Entries shown:
###
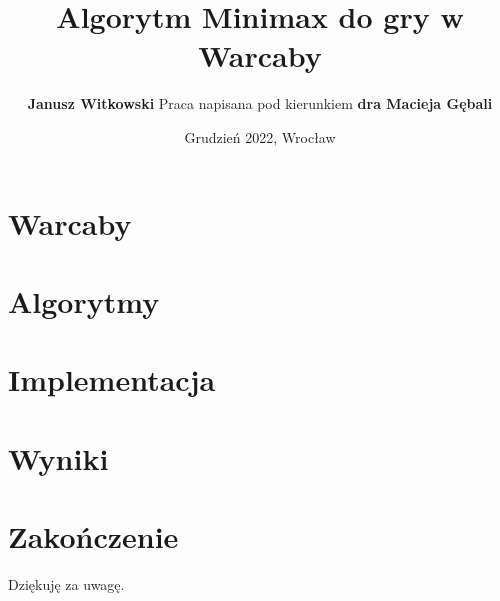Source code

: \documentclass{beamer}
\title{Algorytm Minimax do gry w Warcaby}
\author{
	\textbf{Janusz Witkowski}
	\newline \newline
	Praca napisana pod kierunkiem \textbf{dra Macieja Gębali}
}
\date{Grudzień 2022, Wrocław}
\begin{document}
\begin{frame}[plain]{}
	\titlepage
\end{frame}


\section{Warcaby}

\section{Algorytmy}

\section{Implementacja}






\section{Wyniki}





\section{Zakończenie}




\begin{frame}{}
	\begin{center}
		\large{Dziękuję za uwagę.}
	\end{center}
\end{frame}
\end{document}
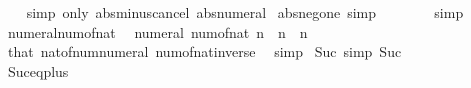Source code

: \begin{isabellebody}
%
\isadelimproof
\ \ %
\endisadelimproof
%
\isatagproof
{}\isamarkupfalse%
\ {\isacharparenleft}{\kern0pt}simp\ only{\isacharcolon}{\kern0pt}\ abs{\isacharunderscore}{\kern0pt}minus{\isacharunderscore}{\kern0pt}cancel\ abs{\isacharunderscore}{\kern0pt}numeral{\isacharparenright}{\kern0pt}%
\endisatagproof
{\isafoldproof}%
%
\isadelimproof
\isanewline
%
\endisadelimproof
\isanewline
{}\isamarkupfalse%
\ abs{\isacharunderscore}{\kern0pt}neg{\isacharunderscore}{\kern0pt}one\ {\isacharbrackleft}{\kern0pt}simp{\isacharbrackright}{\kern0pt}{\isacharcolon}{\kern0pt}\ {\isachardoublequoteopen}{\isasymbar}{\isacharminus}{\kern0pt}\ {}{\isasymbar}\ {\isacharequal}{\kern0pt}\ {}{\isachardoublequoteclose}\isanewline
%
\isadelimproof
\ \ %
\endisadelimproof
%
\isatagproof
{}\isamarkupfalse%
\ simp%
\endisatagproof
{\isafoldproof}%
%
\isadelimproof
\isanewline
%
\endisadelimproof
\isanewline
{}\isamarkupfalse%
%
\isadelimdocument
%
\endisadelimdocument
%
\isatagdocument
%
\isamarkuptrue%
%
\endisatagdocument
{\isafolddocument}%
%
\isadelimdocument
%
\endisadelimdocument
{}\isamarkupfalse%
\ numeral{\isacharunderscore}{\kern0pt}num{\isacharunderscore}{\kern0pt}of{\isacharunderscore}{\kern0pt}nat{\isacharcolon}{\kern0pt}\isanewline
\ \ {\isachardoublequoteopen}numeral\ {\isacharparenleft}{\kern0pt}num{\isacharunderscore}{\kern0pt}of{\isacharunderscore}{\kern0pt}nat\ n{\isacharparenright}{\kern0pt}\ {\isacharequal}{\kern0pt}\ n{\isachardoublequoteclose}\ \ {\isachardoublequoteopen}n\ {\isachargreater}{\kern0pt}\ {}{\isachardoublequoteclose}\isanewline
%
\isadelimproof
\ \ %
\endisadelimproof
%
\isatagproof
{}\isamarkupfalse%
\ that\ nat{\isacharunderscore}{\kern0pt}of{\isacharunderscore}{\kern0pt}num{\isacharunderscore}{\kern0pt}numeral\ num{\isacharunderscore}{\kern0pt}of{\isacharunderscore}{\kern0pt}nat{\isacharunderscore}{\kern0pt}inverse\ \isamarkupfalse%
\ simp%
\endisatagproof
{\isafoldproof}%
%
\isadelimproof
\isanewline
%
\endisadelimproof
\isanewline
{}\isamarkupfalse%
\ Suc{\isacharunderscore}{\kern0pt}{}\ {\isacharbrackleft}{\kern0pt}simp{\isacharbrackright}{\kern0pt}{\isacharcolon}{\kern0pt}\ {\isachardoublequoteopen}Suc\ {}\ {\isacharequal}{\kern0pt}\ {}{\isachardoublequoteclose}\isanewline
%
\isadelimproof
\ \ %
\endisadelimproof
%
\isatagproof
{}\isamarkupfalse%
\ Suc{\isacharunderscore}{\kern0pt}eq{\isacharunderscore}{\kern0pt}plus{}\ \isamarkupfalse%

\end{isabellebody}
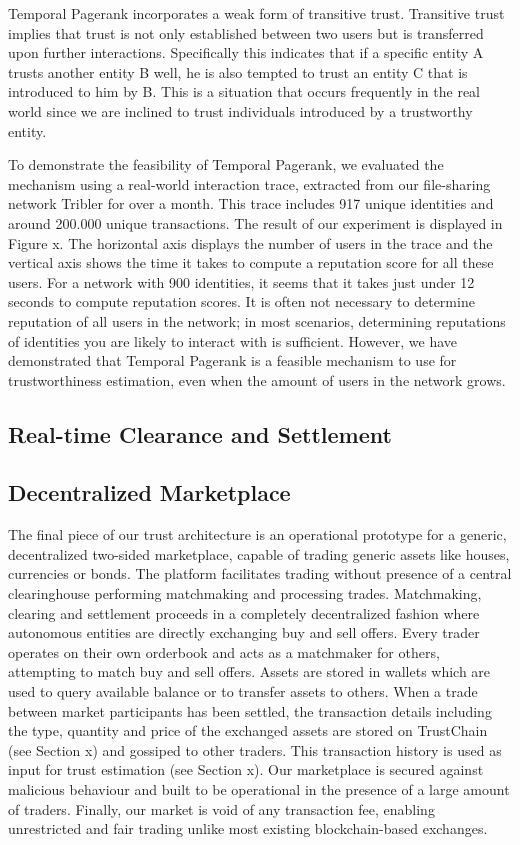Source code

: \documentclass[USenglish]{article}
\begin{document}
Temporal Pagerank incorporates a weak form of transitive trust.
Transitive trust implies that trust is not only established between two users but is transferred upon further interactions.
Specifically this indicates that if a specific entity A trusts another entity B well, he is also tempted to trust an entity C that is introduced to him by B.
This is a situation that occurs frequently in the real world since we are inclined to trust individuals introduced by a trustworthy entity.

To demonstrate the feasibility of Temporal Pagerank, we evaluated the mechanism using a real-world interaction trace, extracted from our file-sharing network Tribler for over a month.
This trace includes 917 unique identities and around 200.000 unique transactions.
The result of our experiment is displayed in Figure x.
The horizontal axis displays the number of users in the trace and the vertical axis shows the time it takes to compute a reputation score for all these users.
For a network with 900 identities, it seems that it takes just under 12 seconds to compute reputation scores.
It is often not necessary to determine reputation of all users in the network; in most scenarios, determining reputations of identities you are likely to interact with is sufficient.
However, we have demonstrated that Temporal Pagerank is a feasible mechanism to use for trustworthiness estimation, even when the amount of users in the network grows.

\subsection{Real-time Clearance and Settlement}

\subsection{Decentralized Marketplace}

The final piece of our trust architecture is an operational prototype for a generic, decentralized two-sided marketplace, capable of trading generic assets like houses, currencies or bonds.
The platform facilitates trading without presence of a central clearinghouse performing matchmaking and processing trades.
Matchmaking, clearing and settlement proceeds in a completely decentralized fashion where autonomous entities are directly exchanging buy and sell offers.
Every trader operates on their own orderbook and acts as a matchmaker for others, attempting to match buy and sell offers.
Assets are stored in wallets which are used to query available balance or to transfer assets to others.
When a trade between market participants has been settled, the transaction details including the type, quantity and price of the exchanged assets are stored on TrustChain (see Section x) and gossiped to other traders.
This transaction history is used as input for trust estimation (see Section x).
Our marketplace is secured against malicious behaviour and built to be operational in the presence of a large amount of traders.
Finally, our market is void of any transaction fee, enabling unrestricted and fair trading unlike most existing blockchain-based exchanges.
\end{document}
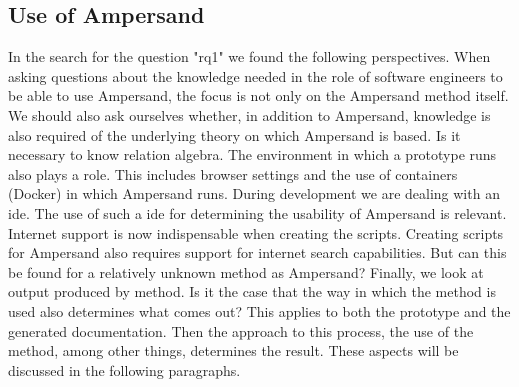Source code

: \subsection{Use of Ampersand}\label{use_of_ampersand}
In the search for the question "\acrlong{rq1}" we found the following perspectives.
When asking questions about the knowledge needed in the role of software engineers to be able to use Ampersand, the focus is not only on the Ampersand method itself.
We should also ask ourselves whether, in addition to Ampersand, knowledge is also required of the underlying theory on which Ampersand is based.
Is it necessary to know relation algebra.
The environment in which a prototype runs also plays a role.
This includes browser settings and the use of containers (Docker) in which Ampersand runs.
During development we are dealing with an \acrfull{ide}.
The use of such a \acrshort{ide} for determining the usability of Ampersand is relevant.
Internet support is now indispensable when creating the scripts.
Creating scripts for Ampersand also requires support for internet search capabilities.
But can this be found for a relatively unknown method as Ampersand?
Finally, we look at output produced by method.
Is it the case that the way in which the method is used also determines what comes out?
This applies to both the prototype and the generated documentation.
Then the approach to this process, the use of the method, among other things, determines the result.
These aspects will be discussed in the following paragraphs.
###
Directions for this task: Each entry is to be given again exactly as it stands, with its pictures removed.

Task solution:
Source code

: \documentclass{beamer}
\title{Algorytm Minimax do gry w Warcaby}
\author{
	\textbf{Janusz Witkowski}
	\newline \newline
	Praca napisana pod kierunkiem \textbf{dra Macieja Gębali}
}
\date{Grudzień 2022, Wrocław}
\begin{document}
\begin{frame}[plain]{}
	\titlepage
\end{frame}


\section{Warcaby}

\section{Algorytmy}

\section{Implementacja}






\section{Wyniki}





\section{Zakończenie}




\begin{frame}{}
	\begin{center}
		\large{Dziękuję za uwagę.}
	\end{center}
\end{frame}
\end{document}
Source code

: \begin{isabellebody}
%
\isadelimproof
\ \ %
\endisadelimproof
%
\isatagproof
{}\isamarkupfalse%
\ {\isacharparenleft}{\kern0pt}simp\ only{\isacharcolon}{\kern0pt}\ abs{\isacharunderscore}{\kern0pt}minus{\isacharunderscore}{\kern0pt}cancel\ abs{\isacharunderscore}{\kern0pt}numeral{\isacharparenright}{\kern0pt}%
\endisatagproof
{\isafoldproof}%
%
\isadelimproof
\isanewline
%
\endisadelimproof
\isanewline
{}\isamarkupfalse%
\ abs{\isacharunderscore}{\kern0pt}neg{\isacharunderscore}{\kern0pt}one\ {\isacharbrackleft}{\kern0pt}simp{\isacharbrackright}{\kern0pt}{\isacharcolon}{\kern0pt}\ {\isachardoublequoteopen}{\isasymbar}{\isacharminus}{\kern0pt}\ {}{\isasymbar}\ {\isacharequal}{\kern0pt}\ {}{\isachardoublequoteclose}\isanewline
%
\isadelimproof
\ \ %
\endisadelimproof
%
\isatagproof
{}\isamarkupfalse%
\ simp%
\endisatagproof
{\isafoldproof}%
%
\isadelimproof
\isanewline
%
\endisadelimproof
\isanewline
{}\isamarkupfalse%
%
\isadelimdocument
%
\endisadelimdocument
%
\isatagdocument
%
\isamarkuptrue%
%
\endisatagdocument
{\isafolddocument}%
%
\isadelimdocument
%
\endisadelimdocument
{}\isamarkupfalse%
\ numeral{\isacharunderscore}{\kern0pt}num{\isacharunderscore}{\kern0pt}of{\isacharunderscore}{\kern0pt}nat{\isacharcolon}{\kern0pt}\isanewline
\ \ {\isachardoublequoteopen}numeral\ {\isacharparenleft}{\kern0pt}num{\isacharunderscore}{\kern0pt}of{\isacharunderscore}{\kern0pt}nat\ n{\isacharparenright}{\kern0pt}\ {\isacharequal}{\kern0pt}\ n{\isachardoublequoteclose}\ \ {\isachardoublequoteopen}n\ {\isachargreater}{\kern0pt}\ {}{\isachardoublequoteclose}\isanewline
%
\isadelimproof
\ \ %
\endisadelimproof
%
\isatagproof
{}\isamarkupfalse%
\ that\ nat{\isacharunderscore}{\kern0pt}of{\isacharunderscore}{\kern0pt}num{\isacharunderscore}{\kern0pt}numeral\ num{\isacharunderscore}{\kern0pt}of{\isacharunderscore}{\kern0pt}nat{\isacharunderscore}{\kern0pt}inverse\ \isamarkupfalse%
\ simp%
\endisatagproof
{\isafoldproof}%
%
\isadelimproof
\isanewline
%
\endisadelimproof
\isanewline
{}\isamarkupfalse%
\ Suc{\isacharunderscore}{\kern0pt}{}\ {\isacharbrackleft}{\kern0pt}simp{\isacharbrackright}{\kern0pt}{\isacharcolon}{\kern0pt}\ {\isachardoublequoteopen}Suc\ {}\ {\isacharequal}{\kern0pt}\ {}{\isachardoublequoteclose}\isanewline
%
\isadelimproof
\ \ %
\endisadelimproof
%
\isatagproof
{}\isamarkupfalse%
\ Suc{\isacharunderscore}{\kern0pt}eq{\isacharunderscore}{\kern0pt}plus{}\ \isamarkupfalse%

\end{isabellebody}
Source code

: \documentclass[USenglish]{article}
\begin{document}
Temporal Pagerank incorporates a weak form of transitive trust.
Transitive trust implies that trust is not only established between two users but is transferred upon further interactions.
Specifically this indicates that if a specific entity A trusts another entity B well, he is also tempted to trust an entity C that is introduced to him by B.
This is a situation that occurs frequently in the real world since we are inclined to trust individuals introduced by a trustworthy entity.

To demonstrate the feasibility of Temporal Pagerank, we evaluated the mechanism using a real-world interaction trace, extracted from our file-sharing network Tribler for over a month.
This trace includes 917 unique identities and around 200.000 unique transactions.
The result of our experiment is displayed in Figure x.
The horizontal axis displays the number of users in the trace and the vertical axis shows the time it takes to compute a reputation score for all these users.
For a network with 900 identities, it seems that it takes just under 12 seconds to compute reputation scores.
It is often not necessary to determine reputation of all users in the network; in most scenarios, determining reputations of identities you are likely to interact with is sufficient.
However, we have demonstrated that Temporal Pagerank is a feasible mechanism to use for trustworthiness estimation, even when the amount of users in the network grows.

\subsection{Real-time Clearance and Settlement}

\subsection{Decentralized Marketplace}

The final piece of our trust architecture is an operational prototype for a generic, decentralized two-sided marketplace, capable of trading generic assets like houses, currencies or bonds.
The platform facilitates trading without presence of a central clearinghouse performing matchmaking and processing trades.
Matchmaking, clearing and settlement proceeds in a completely decentralized fashion where autonomous entities are directly exchanging buy and sell offers.
Every trader operates on their own orderbook and acts as a matchmaker for others, attempting to match buy and sell offers.
Assets are stored in wallets which are used to query available balance or to transfer assets to others.
When a trade between market participants has been settled, the transaction details including the type, quantity and price of the exchanged assets are stored on TrustChain (see Section x) and gossiped to other traders.
This transaction history is used as input for trust estimation (see Section x).
Our marketplace is secured against malicious behaviour and built to be operational in the presence of a large amount of traders.
Finally, our market is void of any transaction fee, enabling unrestricted and fair trading unlike most existing blockchain-based exchanges.
\end{document}
Source code

: \subsection{Use of Ampersand}\label{use_of_ampersand}
In the search for the question "\acrlong{rq1}" we found the following perspectives.
When asking questions about the knowledge needed in the role of software engineers to be able to use Ampersand, the focus is not only on the Ampersand method itself.
We should also ask ourselves whether, in addition to Ampersand, knowledge is also required of the underlying theory on which Ampersand is based.
Is it necessary to know relation algebra.
The environment in which a prototype runs also plays a role.
This includes browser settings and the use of containers (Docker) in which Ampersand runs.
During development we are dealing with an \acrfull{ide}.
The use of such a \acrshort{ide} for determining the usability of Ampersand is relevant.
Internet support is now indispensable when creating the scripts.
Creating scripts for Ampersand also requires support for internet search capabilities.
But can this be found for a relatively unknown method as Ampersand?
Finally, we look at output produced by method.
Is it the case that the way in which the method is used also determines what comes out?
This applies to both the prototype and the generated documentation.
Then the approach to this process, the use of the method, among other things, determines the result.
These aspects will be discussed in the following paragraphs.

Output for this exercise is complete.